Report each line of the material below where the word "Navigation" can be found.
------------------------
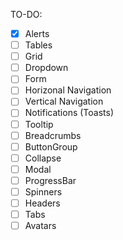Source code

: TO-DO:

- [x] Alerts
- [ ] Tables
- [ ] Grid
- [ ] Dropdown
- [ ] Form
- [ ] Horizonal Navigation
- [ ] Vertical Navigation
- [ ] Notifications (Toasts)
- [ ] Tooltip
- [ ] Breadcrumbs
- [ ] ButtonGroup
- [ ] Collapse
- [ ] Modal
- [ ] ProgressBar
- [ ] Spinners
- [ ] Headers
- [ ] Tabs
- [ ] Avatars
------------------------
◆ **EXERCISE OUTPUT**
- [ ] Horizonal Navigation
- [ ] Vertical Navigation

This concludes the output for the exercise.